Provided data:
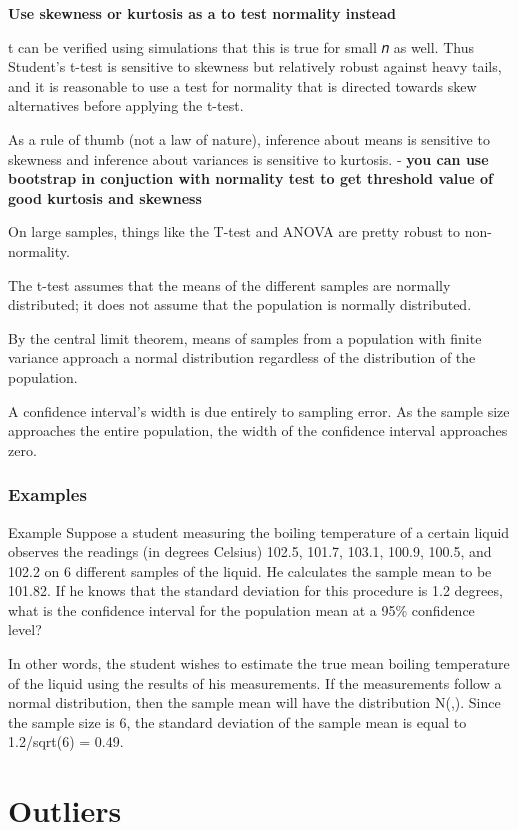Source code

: \documentclass[11pt]{article}
\begin{document}
\textbf{Use skewness or kurtosis as a to test normality instead}

t can be verified using simulations that this is true for small 𝑛 as
well. Thus Student's t-test is sensitive to skewness but relatively
robust against heavy tails, and it is reasonable to use a test for
normality that is directed towards skew alternatives before applying the
t-test.

As a rule of thumb (not a law of nature), inference about means is
sensitive to skewness and inference about variances is sensitive to
kurtosis. - \textbf{you can use bootstrap in conjuction with normality
test to get threshold value of good kurtosis and skewness}

On large samples, things like the T-test and ANOVA are pretty robust to
non-normality.

The t-test assumes that the means of the different samples are normally
distributed; it does not assume that the population is normally
distributed.

By the central limit theorem, means of samples from a population with
finite variance approach a normal distribution regardless of the
distribution of the population.

A confidence interval's width is due entirely to sampling error. As the
sample size approaches the entire population, the width of the
confidence interval approaches zero.

    \subsubsection{Examples}\label{examples}

Example Suppose a student measuring the boiling temperature of a certain
liquid observes the readings (in degrees Celsius) 102.5, 101.7, 103.1,
100.9, 100.5, and 102.2 on 6 different samples of the liquid. He
calculates the sample mean to be 101.82. If he knows that the standard
deviation for this procedure is 1.2 degrees, what is the confidence
interval for the population mean at a 95\% confidence level?

In other words, the student wishes to estimate the true mean boiling
temperature of the liquid using the results of his measurements. If the
measurements follow a normal distribution, then the sample mean will
have the distribution N(,). Since the sample size is 6, the standard
deviation of the sample mean is equal to 1.2/sqrt(6) = 0.49.

    \section{Outliers}\label{outliers}
\end{document}
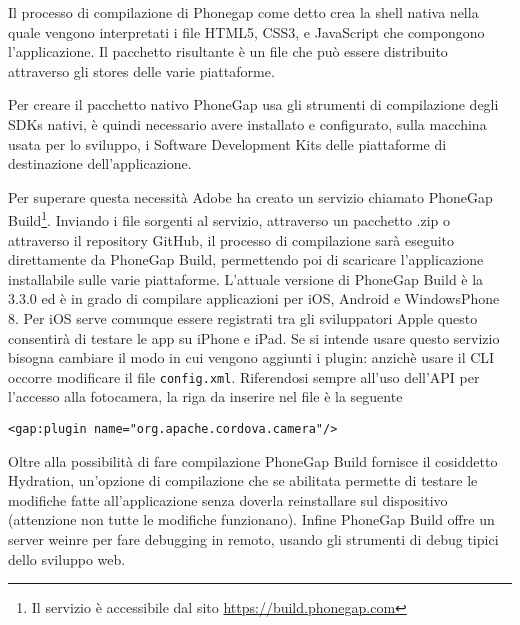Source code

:            Il processo di compilazione di Phonegap come detto
            crea la shell nativa nella quale vengono interpretati i file HTML5, CSS3, e
            JavaScript che compongono l'applicazione. Il pacchetto
            risultante è un file che può essere distribuito attraverso gli stores
            delle varie piattaforme.

            Per creare il pacchetto nativo PhoneGap usa gli strumenti di compilazione
            degli SDKs nativi, è quindi necessario avere installato e configurato,
            sulla macchina
            usata per lo sviluppo, i Software Development Kits delle piattaforme
            di destinazione dell'applicazione.

            Per superare questa necessità Adobe ha creato un servizio chiamato
            PhoneGap Build\footnote{Il servizio è accessibile dal sito
            \url{https://build.phonegap.com}}.
            Inviando i file sorgenti al servizio, attraverso un
            pacchetto .zip o attraverso il repository GitHub, il processo di
            compilazione sarà eseguito direttamente da PhoneGap Build, permettendo
            poi di scaricare l'applicazione installabile sulle varie piattaforme.
            L'attuale versione di PhoneGap Build è la 3.3.0 ed è in grado di compilare
            applicazioni per iOS, Android e WindowsPhone 8. Per iOS serve comunque
            essere registrati tra gli sviluppatori Apple questo consentirà di
            testare le app su iPhone e iPad.
            Se si intende usare questo servizio bisogna cambiare il modo in cui
            vengono aggiunti i plugin: anzichè usare il CLI occorre modificare
            il file \verb|config.xml|. Riferendosi sempre all'uso dell'API per
            l'accesso alla fotocamera, la riga da inserire nel file è la seguente
    \begin{lstlisting}[]
  <gap:plugin name="org.apache.cordova.camera"/>
    \end{lstlisting}

            Oltre alla possibilità di fare compilazione PhoneGap Build fornisce
            il cosiddetto Hydration, un'opzione di compilazione che se abilitata
            permette di testare le modifiche fatte all'applicazione senza doverla
            reinstallare sul dispositivo (attenzione non tutte le modifiche
            funzionano). Infine PhoneGap Build offre un server weinre per fare
            debugging in remoto, usando gli strumenti di debug tipici dello
            sviluppo web.

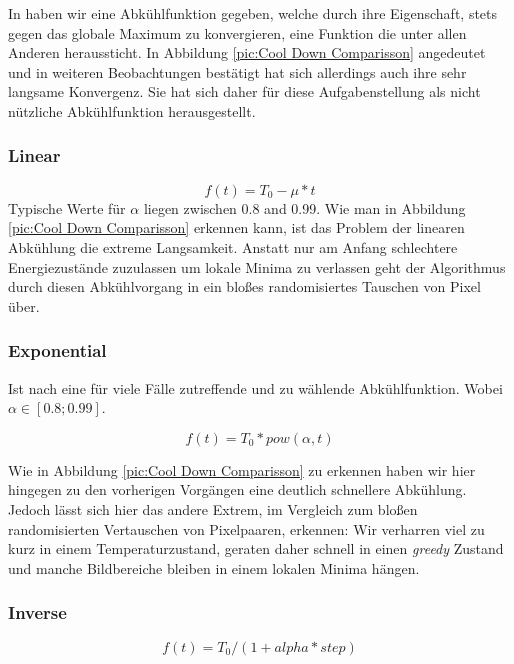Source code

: In \cite{hajek1988cooling} haben wir eine Abkühlfunktion gegeben, welche durch ihre Eigenschaft,
stets gegen das globale Maximum zu konvergieren, eine Funktion die unter allen Anderen heraussticht.
In Abbildung \ref{pic:Cool Down Comparisson} angedeutet und in weiteren Beobachtungen bestätigt hat sich 
allerdings auch ihre sehr langsame Konvergenz.
Sie hat sich daher für diese Aufgabenstellung als nicht nützliche Abkühlfunktion herausgestellt.

\subsubsection{Linear}

\begin{equation}\label{eq:lineare Abkühlung}
    f(t) = T_0 - \mu*t
\end{equation}
Typische Werte für $\alpha$ liegen zwischen 0.8 and 0.99. Wie man in Abbildung \ref{pic:Cool Down Comparisson}
erkennen kann, ist das Problem der linearen Abkühlung die extreme Langsamkeit.
Anstatt nur am Anfang schlechtere Energiezustände zuzulassen um lokale Minima zu verlassen 
geht der Algorithmus durch diesen Abkühlvorgang in ein bloßes randomisiertes Tauschen von Pixel über.

\subsubsection{Exponential}
Ist nach \cite{Kirkpatrick671} eine für viele Fälle zutreffende und zu wählende Abkühlfunktion.
Wobei $\alpha \in [0.8; 0.99]$.

\begin{equation}\label{eq:Exponential}
    f(t) = T_0*pow(\alpha,t)
\end{equation}

Wie in Abbildung \ref{pic:Cool Down Comparisson} zu erkennen haben wir hier hingegen zu den vorherigen Vorgängen
eine deutlich schnellere Abkühlung. Jedoch lässt sich hier das andere Extrem, im Vergleich zum bloßen randomisierten
Vertauschen von Pixelpaaren, erkennen: Wir verharren viel zu kurz in einem Temperaturzustand, geraten daher schnell 
in einen \textit{greedy} Zustand und manche Bildbereiche bleiben in einem lokalen Minima hängen.

\subsubsection{Inverse}

\begin{equation}\label{eq:Inverse}
    f(t) = T_0 / (1 + alpha * step)
\end{equation}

Problem: In the entries, find every line holding "normality" and copy it.

Answer below:
\textbf{Use skewness or kurtosis as a to test normality instead}
normality that is directed towards skew alternatives before applying the
kurtosis. - \textbf{you can use bootstrap in conjuction with normality
non-normality.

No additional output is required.